The book is of significant interest for researchers, including advanced Ph.D. students, working in geometric analysis. Readers who have a secondary interest in geometric analysis will benefit from the survey articles.
The results included in this book will stimulate further advances in the subjects: geometric analysis, including complex differential geometry, symplectic geometry, PDEs with a geometric origin, and geometry related to topology.

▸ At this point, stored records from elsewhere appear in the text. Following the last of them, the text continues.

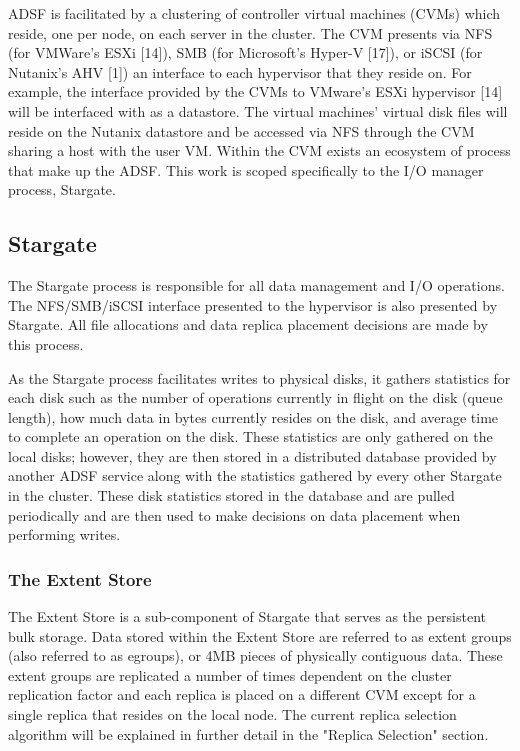 \documentclass[12pt]{article}
\begin{document}
  ADSF is facilitated by a clustering of controller virtual machines (CVMs)
  which reside, one per node, on each server in the cluster. The CVM presents
  via NFS (for VMWare's ESXi [14]), SMB (for Microsoft's Hyper-V [17]), or
  iSCSI (for Nutanix's AHV [1]) an interface to each hypervisor that they
  reside on. For example, the interface provided by the CVMs to VMware's ESXi
  hypervisor [14] will be interfaced with as a datastore. The virtual machines'
  virtual disk files will reside on the Nutanix datastore and be accessed via
  NFS through the CVM sharing a host with the user VM. Within the CVM exists an
  ecosystem of process that make up the ADSF. This work is scoped specifically
  to the I/O manager process, Stargate.


  \subsection{Stargate}

  The Stargate process is responsible for all data management and I/O
  operations. The NFS/SMB/iSCSI interface presented to the hypervisor is also
  presented by Stargate. All file allocations and data replica placement
  decisions are made by this process.

  As the Stargate process facilitates writes to physical disks, it gathers
  statistics for each disk such as the number of operations currently in flight
  on the disk (queue length), how much data in bytes currently resides on the
  disk, and average time to complete an operation on the disk. These statistics
  are only gathered on the local disks; however, they are then stored in a
  distributed database provided by another ADSF service along with the
  statistics gathered by every other Stargate in the cluster. These disk
  statistics stored in the database and are pulled periodically and are then
  used to make decisions on data placement when performing writes.

    \subsubsection{The Extent Store}

    The Extent Store is a sub-component of Stargate that serves as the
    persistent bulk storage. Data stored within the Extent Store are referred
    to as extent groups (also referred to as egroups), or 4MB pieces of
    physically contiguous data. These extent groups are replicated a number of
    times dependent on the cluster replication factor and each replica is
    placed on a different CVM except for a single replica that resides on the
    local node. The current replica selection algorithm will be explained in
    further detail in the "Replica Selection" section.
\end{document}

Contributions by Claudio Arezzo, Alberto Della Vedova, Werner Ballmann, Henrik Matthiesen, Panagiotis Polymerakis, Sun-Yung A. Chang, Zheng-Chao Han, Paul Yang, Tobias Holck Colding, William P. Minicozzi II, Panagiotis Dimakis, Richard Melrose, Akito Futaki, Hajime Ono, Jiyuan Han, Jeff A. Viaclovsky, Bruce Kleiner, John Lott, Slawomir Kolodziej, Ngoc Cuong Nguyen, Chi Li, Yuchen Liu, Chenyang Xu, YanYan Li, Luc Nguyen, Bo Wang, Shiguang Ma, Jie Qing, Xiaonan Ma, Sean Timothy Paul, Kyriakos Sergiou, Tristan Rivière, Yanir A. Rubinstein, Natasa Sesum, Jian Song, Jeffrey Streets, Neil S. Trudinger, Yu Yuan, Weiping Zhang, Xiaohua Zhu and Aleksey Zinger.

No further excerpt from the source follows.